(Data extracted from a collection)
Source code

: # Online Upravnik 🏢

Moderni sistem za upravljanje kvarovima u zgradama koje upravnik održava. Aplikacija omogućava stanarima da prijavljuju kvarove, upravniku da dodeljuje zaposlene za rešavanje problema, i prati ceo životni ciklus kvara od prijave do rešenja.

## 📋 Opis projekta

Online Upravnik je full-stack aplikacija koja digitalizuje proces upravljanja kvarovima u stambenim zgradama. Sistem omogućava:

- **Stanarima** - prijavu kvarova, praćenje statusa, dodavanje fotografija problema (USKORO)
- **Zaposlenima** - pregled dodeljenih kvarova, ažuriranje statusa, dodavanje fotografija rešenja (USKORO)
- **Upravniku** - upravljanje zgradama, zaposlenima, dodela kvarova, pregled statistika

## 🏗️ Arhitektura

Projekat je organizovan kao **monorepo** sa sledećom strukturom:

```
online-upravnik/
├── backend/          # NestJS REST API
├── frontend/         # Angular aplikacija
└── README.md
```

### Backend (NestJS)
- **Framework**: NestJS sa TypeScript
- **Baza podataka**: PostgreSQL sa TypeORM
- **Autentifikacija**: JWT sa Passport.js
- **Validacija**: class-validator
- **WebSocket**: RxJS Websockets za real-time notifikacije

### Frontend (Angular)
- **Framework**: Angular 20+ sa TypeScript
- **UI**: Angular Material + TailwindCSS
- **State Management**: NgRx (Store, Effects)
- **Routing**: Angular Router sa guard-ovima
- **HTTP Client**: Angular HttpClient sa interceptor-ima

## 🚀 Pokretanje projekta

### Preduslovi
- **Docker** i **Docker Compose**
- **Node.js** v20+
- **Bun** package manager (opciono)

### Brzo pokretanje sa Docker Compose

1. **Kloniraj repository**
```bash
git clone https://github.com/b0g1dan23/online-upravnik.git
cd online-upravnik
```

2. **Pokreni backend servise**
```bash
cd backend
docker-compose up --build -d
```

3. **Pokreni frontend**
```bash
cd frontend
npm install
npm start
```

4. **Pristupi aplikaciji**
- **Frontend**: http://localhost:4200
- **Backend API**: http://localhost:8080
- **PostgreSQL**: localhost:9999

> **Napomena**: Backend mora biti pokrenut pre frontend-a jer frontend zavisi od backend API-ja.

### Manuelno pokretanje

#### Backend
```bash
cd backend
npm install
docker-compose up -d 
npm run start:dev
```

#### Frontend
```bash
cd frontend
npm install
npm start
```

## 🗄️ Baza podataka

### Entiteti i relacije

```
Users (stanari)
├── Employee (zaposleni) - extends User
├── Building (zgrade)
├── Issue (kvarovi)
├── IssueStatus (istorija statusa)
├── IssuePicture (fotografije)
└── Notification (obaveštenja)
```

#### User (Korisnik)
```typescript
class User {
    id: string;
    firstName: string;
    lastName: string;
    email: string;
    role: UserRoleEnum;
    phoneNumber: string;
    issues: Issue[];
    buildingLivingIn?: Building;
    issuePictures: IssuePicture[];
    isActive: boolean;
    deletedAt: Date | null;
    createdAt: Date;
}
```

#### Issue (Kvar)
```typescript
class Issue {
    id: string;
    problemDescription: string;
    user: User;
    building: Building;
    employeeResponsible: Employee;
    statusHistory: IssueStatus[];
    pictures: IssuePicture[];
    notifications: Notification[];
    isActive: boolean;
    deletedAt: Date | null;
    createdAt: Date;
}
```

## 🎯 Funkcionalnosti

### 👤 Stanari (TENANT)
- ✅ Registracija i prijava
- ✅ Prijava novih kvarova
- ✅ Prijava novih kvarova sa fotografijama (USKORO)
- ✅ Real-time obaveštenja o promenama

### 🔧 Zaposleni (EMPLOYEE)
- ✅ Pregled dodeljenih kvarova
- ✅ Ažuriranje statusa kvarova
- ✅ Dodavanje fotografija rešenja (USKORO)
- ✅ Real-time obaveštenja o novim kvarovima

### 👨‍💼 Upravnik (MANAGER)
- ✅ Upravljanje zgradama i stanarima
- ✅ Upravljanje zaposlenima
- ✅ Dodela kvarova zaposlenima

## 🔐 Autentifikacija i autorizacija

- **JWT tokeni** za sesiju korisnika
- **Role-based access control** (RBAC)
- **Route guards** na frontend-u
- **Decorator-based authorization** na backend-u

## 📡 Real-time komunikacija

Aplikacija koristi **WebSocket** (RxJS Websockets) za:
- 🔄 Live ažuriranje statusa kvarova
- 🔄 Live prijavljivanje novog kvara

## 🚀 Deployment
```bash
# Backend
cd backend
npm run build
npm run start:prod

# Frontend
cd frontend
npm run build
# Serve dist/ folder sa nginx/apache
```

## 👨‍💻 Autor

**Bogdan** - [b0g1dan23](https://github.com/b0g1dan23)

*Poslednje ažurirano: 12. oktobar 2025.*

| EXERCISE GOAL |
Lines that hold the word "problema" are the ones to copy from the entries above.

| ANSWER TO THIS TASK |
Moderni sistem za upravljanje kvarovima u zgradama koje upravnik održava. Aplikacija omogućava stanarima da prijavljuju kvarove, upravniku da dodeljuje zaposlene za rešavanje problema, i prati ceo životni ciklus kvara od prijave do rešenja.
- **Stanarima** - prijavu kvarova, praćenje statusa, dodavanje fotografija problema (USKORO)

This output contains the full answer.